§ **WORK ITEM**: Lines with the word "square" are the ones wanted. Copy each of them from the entries below.

====

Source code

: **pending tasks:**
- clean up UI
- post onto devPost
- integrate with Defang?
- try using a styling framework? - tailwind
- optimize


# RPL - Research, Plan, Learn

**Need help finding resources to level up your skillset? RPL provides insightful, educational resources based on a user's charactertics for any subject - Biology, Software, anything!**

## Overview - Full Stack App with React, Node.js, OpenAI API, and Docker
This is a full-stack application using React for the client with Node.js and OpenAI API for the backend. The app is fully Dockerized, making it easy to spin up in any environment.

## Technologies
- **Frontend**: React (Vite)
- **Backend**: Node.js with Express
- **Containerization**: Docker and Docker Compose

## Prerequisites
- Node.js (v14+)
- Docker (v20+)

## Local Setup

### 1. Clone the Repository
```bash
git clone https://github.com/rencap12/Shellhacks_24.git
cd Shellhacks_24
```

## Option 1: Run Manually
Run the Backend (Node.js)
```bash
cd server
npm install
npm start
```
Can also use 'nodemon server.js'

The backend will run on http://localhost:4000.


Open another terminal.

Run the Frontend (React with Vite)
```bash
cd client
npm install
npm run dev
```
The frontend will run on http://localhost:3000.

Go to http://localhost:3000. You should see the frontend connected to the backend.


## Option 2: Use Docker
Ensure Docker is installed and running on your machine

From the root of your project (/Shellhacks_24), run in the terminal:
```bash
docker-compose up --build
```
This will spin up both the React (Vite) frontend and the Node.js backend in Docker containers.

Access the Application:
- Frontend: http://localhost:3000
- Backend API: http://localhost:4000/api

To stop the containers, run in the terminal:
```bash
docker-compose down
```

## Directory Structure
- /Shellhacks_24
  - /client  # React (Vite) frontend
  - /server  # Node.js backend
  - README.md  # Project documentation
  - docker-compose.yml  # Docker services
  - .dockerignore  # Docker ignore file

====

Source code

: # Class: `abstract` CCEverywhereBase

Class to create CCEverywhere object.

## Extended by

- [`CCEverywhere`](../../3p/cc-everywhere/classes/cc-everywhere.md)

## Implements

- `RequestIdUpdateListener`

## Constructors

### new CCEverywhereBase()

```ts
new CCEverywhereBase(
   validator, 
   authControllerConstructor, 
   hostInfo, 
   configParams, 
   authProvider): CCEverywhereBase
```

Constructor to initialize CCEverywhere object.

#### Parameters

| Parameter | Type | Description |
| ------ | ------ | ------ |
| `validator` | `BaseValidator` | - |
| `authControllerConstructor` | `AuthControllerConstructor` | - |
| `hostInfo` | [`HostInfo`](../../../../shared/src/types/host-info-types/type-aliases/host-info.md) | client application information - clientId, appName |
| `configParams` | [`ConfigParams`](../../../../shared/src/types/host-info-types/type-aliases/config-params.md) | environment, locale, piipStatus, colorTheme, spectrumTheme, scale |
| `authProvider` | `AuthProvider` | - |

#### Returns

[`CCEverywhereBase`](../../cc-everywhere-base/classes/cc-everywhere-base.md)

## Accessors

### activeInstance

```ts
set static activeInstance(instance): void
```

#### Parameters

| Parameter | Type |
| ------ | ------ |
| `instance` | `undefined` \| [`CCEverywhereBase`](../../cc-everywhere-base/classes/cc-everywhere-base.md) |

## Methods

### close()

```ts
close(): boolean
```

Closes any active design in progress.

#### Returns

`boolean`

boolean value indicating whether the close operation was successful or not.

====

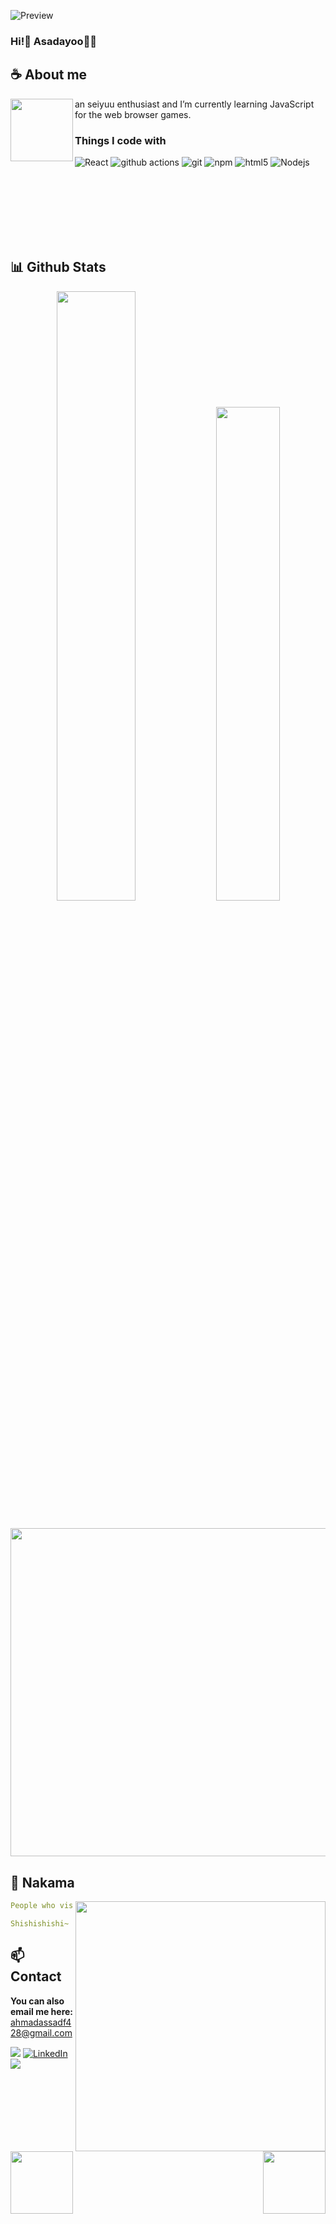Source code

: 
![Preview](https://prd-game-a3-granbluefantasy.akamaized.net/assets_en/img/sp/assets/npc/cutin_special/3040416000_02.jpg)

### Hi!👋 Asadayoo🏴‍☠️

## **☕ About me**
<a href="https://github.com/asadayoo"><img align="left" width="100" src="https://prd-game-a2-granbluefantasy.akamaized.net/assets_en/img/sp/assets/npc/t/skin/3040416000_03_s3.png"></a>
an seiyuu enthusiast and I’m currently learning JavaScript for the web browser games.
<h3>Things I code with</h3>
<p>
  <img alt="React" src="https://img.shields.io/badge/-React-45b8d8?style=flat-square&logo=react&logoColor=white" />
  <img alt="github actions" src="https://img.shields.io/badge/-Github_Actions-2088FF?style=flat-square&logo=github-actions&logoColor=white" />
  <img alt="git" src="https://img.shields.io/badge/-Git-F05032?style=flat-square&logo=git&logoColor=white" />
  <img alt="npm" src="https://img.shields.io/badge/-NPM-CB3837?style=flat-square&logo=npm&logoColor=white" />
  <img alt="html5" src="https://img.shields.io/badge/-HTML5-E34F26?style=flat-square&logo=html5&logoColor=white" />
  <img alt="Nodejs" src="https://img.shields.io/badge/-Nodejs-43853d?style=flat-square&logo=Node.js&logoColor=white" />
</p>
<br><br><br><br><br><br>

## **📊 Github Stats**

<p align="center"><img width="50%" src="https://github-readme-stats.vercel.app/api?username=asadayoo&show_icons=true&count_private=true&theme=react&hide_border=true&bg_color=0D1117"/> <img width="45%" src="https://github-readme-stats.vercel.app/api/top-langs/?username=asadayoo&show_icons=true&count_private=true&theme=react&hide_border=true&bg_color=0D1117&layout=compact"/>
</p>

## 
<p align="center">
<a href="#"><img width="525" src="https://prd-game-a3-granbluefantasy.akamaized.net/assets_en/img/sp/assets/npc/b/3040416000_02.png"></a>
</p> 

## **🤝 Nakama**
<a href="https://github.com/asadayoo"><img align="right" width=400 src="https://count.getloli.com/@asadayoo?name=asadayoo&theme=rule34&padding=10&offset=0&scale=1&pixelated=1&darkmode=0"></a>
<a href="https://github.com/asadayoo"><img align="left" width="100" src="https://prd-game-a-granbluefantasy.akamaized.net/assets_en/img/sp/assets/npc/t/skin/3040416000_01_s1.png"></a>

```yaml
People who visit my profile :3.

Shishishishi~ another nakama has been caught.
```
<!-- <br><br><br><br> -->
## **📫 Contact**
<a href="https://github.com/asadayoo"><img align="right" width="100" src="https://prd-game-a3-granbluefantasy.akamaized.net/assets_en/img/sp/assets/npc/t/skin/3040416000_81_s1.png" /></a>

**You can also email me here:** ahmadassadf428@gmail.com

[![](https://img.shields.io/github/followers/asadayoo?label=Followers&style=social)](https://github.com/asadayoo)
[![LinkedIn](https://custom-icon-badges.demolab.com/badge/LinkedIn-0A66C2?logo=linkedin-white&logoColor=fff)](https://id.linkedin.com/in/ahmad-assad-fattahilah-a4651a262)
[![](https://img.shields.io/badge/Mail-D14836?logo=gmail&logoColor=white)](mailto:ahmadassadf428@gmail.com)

====

§ **EXERCISE OUTPUT**:
  <img alt="React" src="https://img.shields.io/badge/-React-45b8d8?style=flat-square&logo=react&logoColor=white" />
  <img alt="github actions" src="https://img.shields.io/badge/-Github_Actions-2088FF?style=flat-square&logo=github-actions&logoColor=white" />
  <img alt="git" src="https://img.shields.io/badge/-Git-F05032?style=flat-square&logo=git&logoColor=white" />
  <img alt="npm" src="https://img.shields.io/badge/-NPM-CB3837?style=flat-square&logo=npm&logoColor=white" />
  <img alt="html5" src="https://img.shields.io/badge/-HTML5-E34F26?style=flat-square&logo=html5&logoColor=white" />
  <img alt="Nodejs" src="https://img.shields.io/badge/-Nodejs-43853d?style=flat-square&logo=Node.js&logoColor=white" />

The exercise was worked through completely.